Scan the entries for the word "begin", and copy every line where it appears.

Segment Start: The records

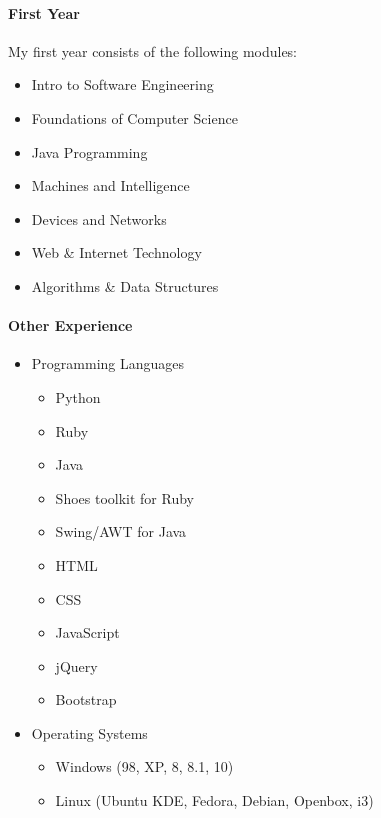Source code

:\documentclass{article}
\begin{document}
\paragraph{First Year}
My first year consists of the following modules:
\begin{multicols}{2}
\begin{itemize}
  \item Intro to Software Engineering
  \item Foundations of Computer Science
  \item Java Programming
  \item Machines and Intelligence
  \item Devices and Networks
  \item Web \& Internet Technology
  \item Algorithms \& Data Structures
\end{itemize}
\end{multicols}
\paragraph{Other Experience}
\begin{itemize}
	\item Programming Languages
	\begin{multicols}{2}
	\begin{itemize}
	\item Python
	\item Ruby
	\item Java
	\item Shoes toolkit for Ruby
	\item Swing/AWT for Java
	\item HTML
	\item CSS
	\item JavaScript
	\item jQuery
	\item Bootstrap
	\end{itemize}
	\end{multicols}
	\end{itemize}
\begin{itemize}
	\item Operating Systems 
		\begin{itemize}
			\item Windows (98, XP, 8, 8.1, 10)
			\item Linux (Ubuntu KDE, Fedora, Debian, Openbox, i3)
		\end{itemize}
\end{itemize}
\end{document}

Segment End: The records

[Solved exercise]
\begin{document}
\begin{multicols}{2}
\begin{itemize}
\begin{itemize}
	\begin{multicols}{2}
	\begin{itemize}
\begin{itemize}
		\begin{itemize}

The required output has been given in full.